There are several recent works that could be compared to this dictionary. The Dictionnaire de poétique [Dictionary of Poetics] by Michel Pougeoise (Paris, 2006) has a similar alphabetical arrangement of poetic terms and devices, figures of rhetoric, and genres. It provides fewer examples of actual poems, less on the history and development of the elements of poetry, and no index, but a convenient system of cross-references and a lengthy preface make it a useful complementary work.

Henri Morier’s Dictionnaire de poétique et de rhétorique [Dictionary of Poetics and Rhetoric], 5th ed. (Paris, 1998) is a massive work, with many diagrams, graphs, and examples in the alphabetical entries, which primarily treat technical poetic terms. One does not find poetic themes here, as in the work under review, but poetry receives a thorough deconstruction into its many elements.

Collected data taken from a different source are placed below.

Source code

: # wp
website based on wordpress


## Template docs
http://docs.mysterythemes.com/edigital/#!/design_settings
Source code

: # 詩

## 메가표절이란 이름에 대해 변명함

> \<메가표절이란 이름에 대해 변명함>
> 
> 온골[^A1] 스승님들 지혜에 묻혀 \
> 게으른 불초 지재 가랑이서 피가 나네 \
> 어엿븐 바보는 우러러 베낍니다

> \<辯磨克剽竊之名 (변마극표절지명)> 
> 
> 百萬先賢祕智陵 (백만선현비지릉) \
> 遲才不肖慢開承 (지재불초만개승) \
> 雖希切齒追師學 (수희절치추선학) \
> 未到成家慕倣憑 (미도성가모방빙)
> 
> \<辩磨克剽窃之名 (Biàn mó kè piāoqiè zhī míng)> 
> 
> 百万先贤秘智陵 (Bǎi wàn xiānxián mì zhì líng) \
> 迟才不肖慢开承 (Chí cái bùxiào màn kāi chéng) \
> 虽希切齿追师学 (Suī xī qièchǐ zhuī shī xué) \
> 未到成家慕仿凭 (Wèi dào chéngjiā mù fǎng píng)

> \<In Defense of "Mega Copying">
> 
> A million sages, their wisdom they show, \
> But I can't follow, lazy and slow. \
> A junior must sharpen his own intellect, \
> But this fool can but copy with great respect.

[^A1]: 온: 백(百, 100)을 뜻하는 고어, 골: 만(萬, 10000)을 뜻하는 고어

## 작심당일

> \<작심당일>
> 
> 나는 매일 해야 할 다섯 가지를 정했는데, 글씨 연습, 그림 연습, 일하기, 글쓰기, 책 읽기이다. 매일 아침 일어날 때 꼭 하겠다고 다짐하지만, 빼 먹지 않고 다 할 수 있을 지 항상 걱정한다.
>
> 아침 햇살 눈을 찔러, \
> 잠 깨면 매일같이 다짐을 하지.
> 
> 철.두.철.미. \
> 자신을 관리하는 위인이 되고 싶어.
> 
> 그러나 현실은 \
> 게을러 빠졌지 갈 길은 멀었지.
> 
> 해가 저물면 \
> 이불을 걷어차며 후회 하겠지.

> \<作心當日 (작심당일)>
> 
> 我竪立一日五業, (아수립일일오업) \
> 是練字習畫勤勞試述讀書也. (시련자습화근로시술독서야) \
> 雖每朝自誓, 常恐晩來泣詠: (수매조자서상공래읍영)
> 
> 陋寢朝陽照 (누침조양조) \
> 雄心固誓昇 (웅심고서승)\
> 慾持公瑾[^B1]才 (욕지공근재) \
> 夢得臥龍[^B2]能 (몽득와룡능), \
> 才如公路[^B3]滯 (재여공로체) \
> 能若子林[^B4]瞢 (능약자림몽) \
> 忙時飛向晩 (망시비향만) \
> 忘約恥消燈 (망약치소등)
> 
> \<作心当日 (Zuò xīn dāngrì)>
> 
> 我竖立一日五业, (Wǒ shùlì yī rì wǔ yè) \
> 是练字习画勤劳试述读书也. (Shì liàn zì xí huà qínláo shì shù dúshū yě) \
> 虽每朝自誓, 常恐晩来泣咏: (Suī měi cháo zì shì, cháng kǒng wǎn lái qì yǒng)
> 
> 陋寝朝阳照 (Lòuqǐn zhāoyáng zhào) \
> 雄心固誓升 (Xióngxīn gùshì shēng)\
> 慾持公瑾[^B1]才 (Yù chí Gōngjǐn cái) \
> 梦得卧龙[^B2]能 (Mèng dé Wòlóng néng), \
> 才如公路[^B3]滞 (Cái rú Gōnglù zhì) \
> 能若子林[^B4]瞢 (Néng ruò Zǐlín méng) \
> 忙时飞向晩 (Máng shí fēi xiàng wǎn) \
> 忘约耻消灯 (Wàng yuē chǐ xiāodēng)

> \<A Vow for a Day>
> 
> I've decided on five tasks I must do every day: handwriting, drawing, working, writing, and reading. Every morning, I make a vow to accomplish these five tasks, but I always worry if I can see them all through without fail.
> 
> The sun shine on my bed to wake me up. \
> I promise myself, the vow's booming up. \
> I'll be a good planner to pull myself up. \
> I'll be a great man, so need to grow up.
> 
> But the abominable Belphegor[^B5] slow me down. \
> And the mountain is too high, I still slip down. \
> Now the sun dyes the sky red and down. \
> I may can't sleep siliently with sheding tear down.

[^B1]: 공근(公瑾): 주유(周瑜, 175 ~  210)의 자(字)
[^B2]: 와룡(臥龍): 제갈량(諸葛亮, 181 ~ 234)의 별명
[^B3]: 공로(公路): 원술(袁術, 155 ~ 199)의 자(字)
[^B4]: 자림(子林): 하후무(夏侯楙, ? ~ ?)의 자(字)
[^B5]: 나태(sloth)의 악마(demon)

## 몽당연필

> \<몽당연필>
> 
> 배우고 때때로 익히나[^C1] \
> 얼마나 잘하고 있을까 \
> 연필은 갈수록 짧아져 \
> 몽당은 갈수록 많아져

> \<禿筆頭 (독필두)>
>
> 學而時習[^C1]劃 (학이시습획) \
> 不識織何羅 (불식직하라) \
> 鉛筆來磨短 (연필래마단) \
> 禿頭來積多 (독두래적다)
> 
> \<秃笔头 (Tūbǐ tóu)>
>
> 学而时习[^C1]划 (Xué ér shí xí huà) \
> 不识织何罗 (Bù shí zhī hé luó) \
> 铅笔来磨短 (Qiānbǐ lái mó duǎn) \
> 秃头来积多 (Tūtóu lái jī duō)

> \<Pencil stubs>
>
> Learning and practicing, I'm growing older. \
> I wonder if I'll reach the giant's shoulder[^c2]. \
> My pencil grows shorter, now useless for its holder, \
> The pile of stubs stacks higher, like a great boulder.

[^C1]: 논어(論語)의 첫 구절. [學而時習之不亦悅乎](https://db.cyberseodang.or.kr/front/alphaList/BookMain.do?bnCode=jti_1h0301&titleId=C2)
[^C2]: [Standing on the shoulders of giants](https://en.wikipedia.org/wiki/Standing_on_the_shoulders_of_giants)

More recently, the Dictionnaire de poésie de Baudelaire à nos jours [Dictionary of Poetry from Baudelaire to the Present], ed. Michel Jarrety (Paris, 2001) has the obvious limitation of date coverage. Its primary focus is on poets (signed entries), in contrast to the other dictionaries mentioned here. It also treats journals and reviews of poetry, schools of poetry, francophone poetry (Africaine, Belge, Québécoise, etc), and a few poetic themes and devices (discontinuité, prosodie, rime, etc.). It is very useful for lesser-known poets.

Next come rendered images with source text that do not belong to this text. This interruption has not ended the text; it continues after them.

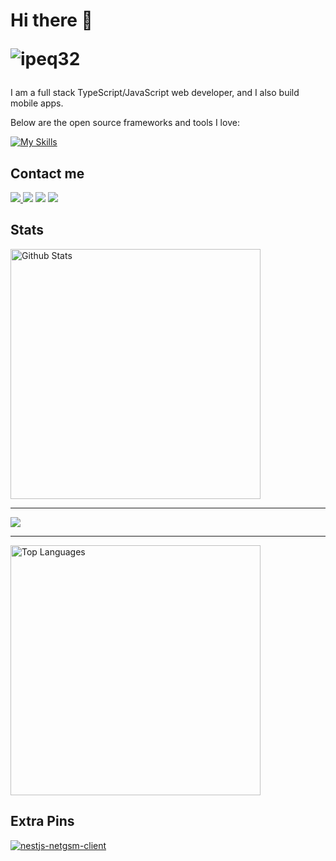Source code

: <!--örnek aldığım github adresi https://github.com/ShinChven-->
<h1 align="start">Hi there 👋<p align="left"> <img src="https://komarev.com/ghpvc/?username=ipeq32&label=Profile%20views&color=0e75b6&style=flat" alt="ipeq32" /> </p></h1>



I am a full stack TypeScript/JavaScript web developer, and I also build mobile apps.

Below are the open source frameworks and tools I love:

<!--https://skillicons.dev-->
[![My Skills](https://skillicons.dev/icons?i=nodejs,express,js,ts,react,html,css,vite,redux,materialui,electron,androidstudio,java,angular,spring,python,mysql,sqlite,redis,git,gitlab,docker,linux,nginx,arduino,aws,azure,bootstrap,cs,cloudflare,django,firebase,graphql,go,kubernetes,linux,mongodb,nestjs,nextjs,postgres,prisma,rabbitmq,redis,tailwind)](#)

## Contact me
<p align="start">
  <a href="mailto:tunahan@rubiklabs.com?subject=[GitHub]%20%20%F0%9F%94%A5%20Hello%20Tuna&body=Hello%20Tuna%2C%0A%0AI%20am%20contacting%20you%20via%20the%20link%20on%20github.%0A">
    <img src="https://img.shields.io/badge/e‑mail-D14836.svg?style=for-the-badge&logo=GMail&logoColor=white"/>
  </a>
  <a href="https://instagram.com/tnhnipek"><img src="https://img.shields.io/badge/instagram-E4405F.svg?style=for-the-badge&logo=instagram&logoColor=white"/></a>
  <a href="https://linkedin.com/in/tunahan-ipek-3389bb20b"><img src="https://img.shields.io/badge/linkedin-0077B5.svg?style=for-the-badge&logo=linkedin&logoColor=white"/></a>
  <a href="https://twitter.com/ipeq32"><img src="https://img.shields.io/badge/twitter-1DA1F2.svg?style=for-the-badge&logo=twitter&logoColor=white"/></a>
</p>

## Stats

<a href="https://github.com/ipeq32/">
    <img width="400" src="https://github-readme-stats.vercel.app/api?username=ipeq32&show_icons=true&theme=jolly" alt="Github Stats" />
</a>
<hr/>
<a href="http://www.github.com/ipeq32"><img src="https://github-readme-streak-stats.herokuapp.com/?user=ipeq32&stroke=ffffff&background=9F2B68&ring=0891b2&fire=0891b2&currStreakNum=ffffff&currStreakLabel=0891b2&sideNums=ffffff&sideLabels=ffffff&dates=ffffff&hide_border=true" /></a>
<hr/>
<a href="https://github.com/ipeq32/">
    <img width="400" src="https://github-readme-stats.vercel.app/api/top-langs/?username=ipeq32&theme=shades-of-purple&layout=compact" alt="Top Languages" />
</a>

## Extra Pins

[![nestjs-netgsm-client](https://github-readme-stats.vercel.app/api/pin/?username=ipeq32&repo=nestjs-netgsm-client&theme=jolly)](https://github.com/ipeq32/nestjs-netgsm-client)
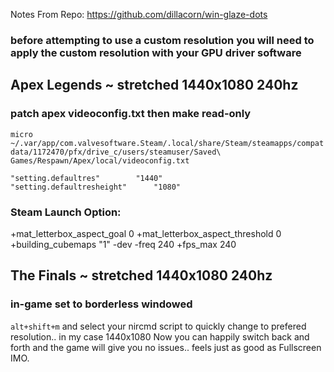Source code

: Notes From Repo: https://github.com/dillacorn/win-glaze-dots

### before attempting to use a custom resolution you will need to apply the custom resolution with your GPU driver software

## Apex Legends ~ stretched 1440x1080 240hz
### patch apex videoconfig.txt then make read-only

`micro ~/.var/app/com.valvesoftware.Steam/.local/share/Steam/steamapps/compatdata/1172470/pfx/drive_c/users/steamuser/Saved\ Games/Respawn/Apex/local/videoconfig.txt`

	"setting.defaultres"		"1440"
	"setting.defaultresheight"		"1080"

### Steam Launch Option:
+mat_letterbox_aspect_goal 0 +mat_letterbox_aspect_threshold 0 +building_cubemaps "1" -dev -freq 240 +fps_max 240

## The Finals ~ stretched 1440x1080 240hz
### in-game set to borderless windowed

`alt+shift+m` and select your nircmd script to quickly change to prefered resolution.. in my case 1440x1080
Now you can happily switch back and forth and the game will give you no issues.. feels just as good as Fullscreen IMO.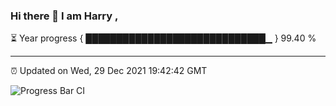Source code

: ### Hi there 👋 I am Harry , 

⏳ Year progress { █████████████████████████████▁ } 99.40 %

---

⏰ Updated on Wed, 29 Dec 2021 19:42:42 GMT

![Progress Bar CI](https://github.com/duykhang68/duykhang68/workflows/Progress%20Bar%20CI/badge.svg)
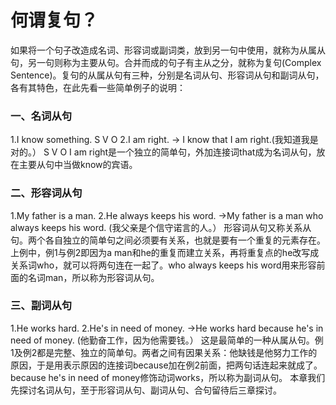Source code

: # 何谓复句？

如果将一个句子改造成名词、形容词或副词类，放到另一句中使用，就称为从属从句，另一句则称为主要从句。合并而成的句子有主从之分，就称为复句(Complex Sentence)。复句的从属从句有三种，分别是名词从句、形容词从句和副词从句，各有其特色，在此先看一些简单例子的说明：

### 一、名词从句


1.I know something.
S V O
2.I am right.
→ I know that I am right.(我知道我是对的。）
S V O
I am right是一个独立的简单句，外加连接词that成为名词从句，放在主要从句中当做know的宾语。

### 二、形容词从句


1.My father is a man.
2.He always keeps his word.
→My father is a man who always keeps his word.
(我父亲是个信守诺言的人。）
形容词从句又称关系从句。两个各自独立的简单句之间必须要有关系，也就是要有一个重复的元素存在。上例中，例1与例2即因为a man和he的重复而建立关系，再将重复点的he改写成关系词who，就可以将两句连在一起了。who always keeps his word用来形容前面的名词man，所以称为形容词从句。

### 三、副词从句


1.He works hard.
2.He's in need of money.
→He works hard because he's in need of money.
(他勤奋工作，因为他需要钱。）
这是最简单的一种从属从句。例1及例2都是完整、独立的简单句。两者之间有因果关系：他缺钱是他努力工作的原因，于是用表示原因的连接词because加在例2前面，把两句话连起来就成了。because he's in need of money修饰动词works，所以称为副词从句。
本章我们先探讨名词从句，至于形容词从句、副词从句、合句留待后三章探讨。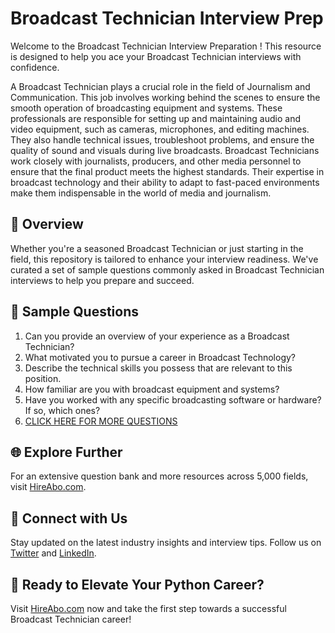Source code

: # Broadcast Technician Interview Prep

Welcome to the Broadcast Technician Interview Preparation ! This resource is designed to help you ace your Broadcast Technician interviews with confidence.

A Broadcast Technician plays a crucial role in the field of Journalism and Communication. This job involves working behind the scenes to ensure the smooth operation of broadcasting equipment and systems. These professionals are responsible for setting up and maintaining audio and video equipment, such as cameras, microphones, and editing machines. They also handle technical issues, troubleshoot problems, and ensure the quality of sound and visuals during live broadcasts. Broadcast Technicians work closely with journalists, producers, and other media personnel to ensure that the final product meets the highest standards. Their expertise in broadcast technology and their ability to adapt to fast-paced environments make them indispensable in the world of media and journalism.

## 🚀 Overview

Whether you're a seasoned Broadcast Technician or just starting in the field, this repository is tailored to enhance your interview readiness. We've curated a set of sample questions commonly asked in Broadcast Technician interviews to help you prepare and succeed.

## 📝 Sample Questions

1. Can you provide an overview of your experience as a Broadcast Technician?
2. What motivated you to pursue a career in Broadcast Technology?
3. Describe the technical skills you possess that are relevant to this position.
4. How familiar are you with broadcast equipment and systems?
5. Have you worked with any specific broadcasting software or hardware? If so, which ones?
6. [CLICK HERE FOR MORE QUESTIONS](https://hireabo.com/job/8_0_33/Broadcast%20Technician)

## 🌐 Explore Further

For an extensive question bank and more resources across 5,000 fields, visit [HireAbo.com](https://www.hireabo.com).

## 📱 Connect with Us

Stay updated on the latest industry insights and interview tips. Follow us on [Twitter](https://twitter.com/hireabo) and [LinkedIn](https://www.linkedin.com/in/hire-abo-3609972a8/).

## 🚀 Ready to Elevate Your Python Career?

Visit [HireAbo.com](https://www.hireabo.com) now and take the first step towards a successful Broadcast Technician career!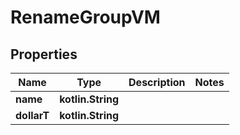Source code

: 
# RenameGroupVM

## Properties
Name | Type | Description | Notes
------------ | ------------- | ------------- | -------------
**name** | **kotlin.String** |  | 
**dollarT** | **kotlin.String** |  |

What makes the Dictionnaire de la poésie française an interesting and important new work is its thorough and chronological treatment of each entry. The examples of poetry accompanying each entry illustrate the continuity inherent in French poetry. From medieval ballades, to romantic ballades, and up to Max Jacob’s and Raymond Queneau’s ballades, a chain is forged among writers of very different styles. If alexandrins were written in the 16th and 17th centuries, so too were they written in the 19th and 20th, and the kinship patterns of French poetry emerge from these juxtapositions. An organic picture of French poetry takes shape and is reinforced with each entry’s weaving of the past to the present.

Dictionnaire du roman policier, 1841-2005 [Dictionary of the Detective Novel, 1641-2005]. Jean Tulard. Paris: Fayard, 2005. ISBN 978-2-213-62590-4; ISBN 2-213-62590-5: EUR 35 [06-2-250b]

An RREA Original Review by Michelle Emanuel (University of Mississippi)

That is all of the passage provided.